When was the last time
You saw a spreadsheet embedded in an image? What, you say you never heard of such a thing? But here it is:
Yes, I did it. I took the first step making Krita a fully paid-up member of KOffice by enabling it to embed any other KOffice application. While I concede that nobody would really want to embed a spreadsheet in an image (unless you could somehow use not the spreadsheets sheet, but the results of its calculation as input for a layer), and a project planner is silly, too. But think of it this way: we've got a world-class text tool for free now.

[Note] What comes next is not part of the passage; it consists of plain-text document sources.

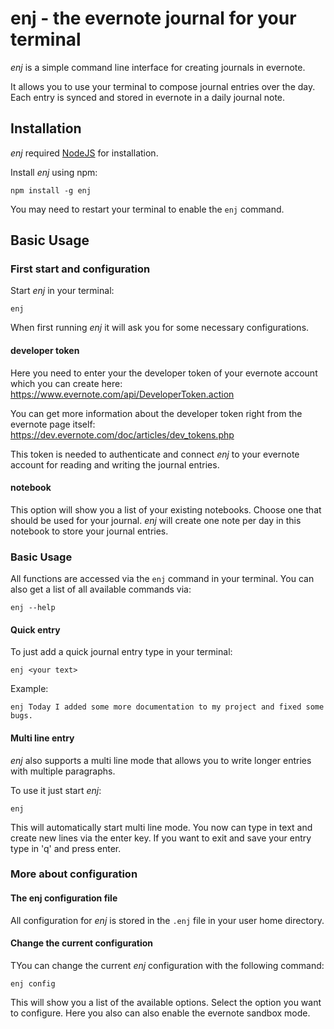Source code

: # enj - the evernote journal for your terminal

*enj* is a simple command line interface for creating journals in evernote.

It allows you to use your terminal to compose journal entries over the day. Each entry is synced and stored in evernote in a daily journal note.

## Installation

*enj* required [NodeJS](https://nodejs.org/en/download/) for installation.

Install *enj* using npm:

    npm install -g enj

You may need to restart your terminal to enable the `enj` command.

## Basic Usage

### First start and configuration

Start *enj* in your terminal:

    enj

When first running *enj* it will ask you for some necessary configurations.

#### developer token
Here you need to enter your the developer token of your evernote account which you can create here:  
https://www.evernote.com/api/DeveloperToken.action

You can get more information about the developer token right from the evernote page itself:  
https://dev.evernote.com/doc/articles/dev_tokens.php

This token is needed to authenticate and connect *enj* to your evernote account for reading and writing the journal entries.

#### notebook
This option will show you a list of your existing notebooks. Choose one that should be used for your journal. *enj* will create one note per day in this notebook to store your journal entries.

### Basic Usage
All functions are accessed via the `enj` command in your terminal. You can also get a list of all available commands via:

    enj --help

#### Quick entry
To just add a quick journal entry type in your terminal:

    enj <your text>

Example:

    enj Today I added some more documentation to my project and fixed some bugs.

#### Multi line entry
*enj* also supports a multi line mode that allows you to write longer entries with multiple paragraphs.

To use it just start *enj*:

    enj

This will automatically start multi line mode. You now can type in text and create new lines via the enter key. If you want to exit and save your entry type in 'q' and press enter.

### More about configuration

#### The enj configuration file
All configuration for *enj* is stored in the `.enj` file in your user home directory.

#### Change the current configuration
TYou can change the current *enj* configuration with the following command:

    enj config

This will show you a list of the available options. Select the option you want to configure. Here you also can also enable the evernote sandbox mode.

Oh, and embedding Karbon vector graphics, too, of course:
I started hacking on this yesterday evening and did most of the work on the train to the Hague and back; so it's not finished yet.
My basic design is pretty simple: I couple every embedded object with a Krita paint device. The embedded layer paints itself on the paint device when it's deactivated, and from that moment, you can use all Krita's composition algorithms with that layer. It also offers possibilities for adjustment layers.
However, there are a couple of problems that I haven't solved yet.
- KOffice parts are supposed to be tiled, not stacked. They all want a rectangle of their own and are activated if you click on them. This assumption seems to be really deep down in the KOffice code. Activation on selecting the layer is harder.
- Most KOffice applications assume they'll be rendered onto a white page and they render themselves opaque. I'd prefer if there was a way to make them render on a transparent QImage. I though the transparent flag in the paintContent would help, but it doesn't.
- KWord and Karbon assume the existence of something like a page, instead of just an expanse of pixels. This doesn't fit with Krita all that well -- an image doesn't have pages.
- KOffice parts don't agree about things like zooming and resolution. There are comments all over the code about this, but there's no clear concensus. That also hurts when you embed Krita in, say, KWord.
- Didn't implement saving; on saving your object is discarded and the representation in a Krita paint device is saved. But this is a minor issue.
- Karbon's dockers don't work well when embedded. Neither do Krita's dockers. Both clash a lot; I have written the beginning of a generic docker library, but I should probably have extended kxmlgui to include support for QDockWindows.
But despite these problems, I'm quite pleased, and impressed, too, by the framework.